The Patels have appealed the project several times, winning an appeal several years ago regarding an earlier site plan for the project because it didn’t include 75-foot buffers from adjacent properties.
CRS revised its site plan to include those buffers, then withdrew that proposal after the county adopted amendments clarifying the buffer didn’t apply to that property.
The county Planning Commission again approved a site plan in October 2017 that Diamond Development and the Patels appealed to the county zoning board and then to the Washington County Circuit Court.
The latest round of appeals centers on public-safety concerns regarding traffic that might back up onto Interstate 81.
The special appeals court considered whether the county zoning board failed to give first priority to safe and uncongested access to and from I-81 in approving the site plan.
Diamond’s legal argument has referenced a September 2013 letter from Sheriff Doug Mullendore expressing concern about traffic already backing up on the ramp close to the interstate during peak hours.
Mullendore wrote he could foresee traffic backing up the ramp onto the interstate if there is an Opticom device at that Maugans Avenue intersection and it interrupts the traffic light sequence.
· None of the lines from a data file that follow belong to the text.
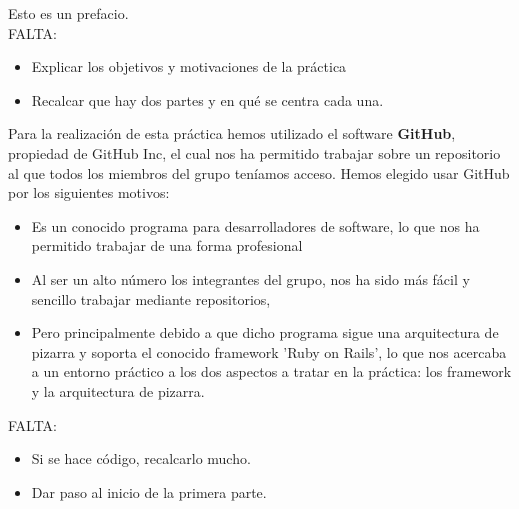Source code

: \lettrine[lines=1,slope=4pt,findent=0pt]{E}{}sto es un prefacio.\\

\color{red}
FALTA:
\begin{itemize}
\item Explicar los objetivos y motivaciones de la práctica
\item Recalcar que hay dos partes y en qué se centra cada una.
\end{itemize}
\color{black}

Para la realización de esta práctica hemos utilizado el software {\bf GitHub}, propiedad de 	GitHub Inc, el cual nos ha permitido trabajar sobre un repositorio al que todos los miembros del grupo teníamos acceso. Hemos elegido usar GitHub por los siguientes motivos:
\begin{itemize}
	\item Es un conocido programa para desarrolladores de software, lo que nos ha permitido trabajar de una forma profesional
	\item Al ser un alto número los integrantes del grupo, nos ha sido más fácil y sencillo trabajar mediante repositorios, 
	\item Pero principalmente debido a que dicho programa sigue una arquitectura de pizarra y soporta el conocido framework 'Ruby on Rails', lo que nos acercaba a un entorno práctico a los dos aspectos a tratar en la práctica: los framework y la arquitectura de pizarra.
\end{itemize}

\color{red}
FALTA:
\begin{itemize}
\item Si se hace código, recalcarlo mucho.
\item Dar paso al inicio de la primera parte.
\end{itemize}
\color{black}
Emergency vehicles like ambulances can activate an Opticom device, turning traffic lights green to ease their route to an emergency.
The special appeals court disagreed with the appellants’ argument that the local zoning board “expressly acknowledged” and “affirmatively found” the new station would result in an unsafe traffic condition.
It appears the local zoning board observed that, with an ambulance passing through the intersection 2.65 times a day at most and other conditions needed for a backup to occur, such a situation would be an infrequent occurrence, the opinion states.
Patel said all CRS needs to do is move its planned station closer to the Burger King side of the property and put the driveway on the hotel side.
Brumbelow said CRS doesn’t own the land to move the planned station as far over as Patel wants.
In previous appeals, the hotel owners’ concerns have also included sirens and other noise from the ambulance station that would disturb hotel guests.
The special appeals court’s opinion was unreported, meaning it cannot be cited in papers, briefs or motions filed in Maryland courts as a precedent.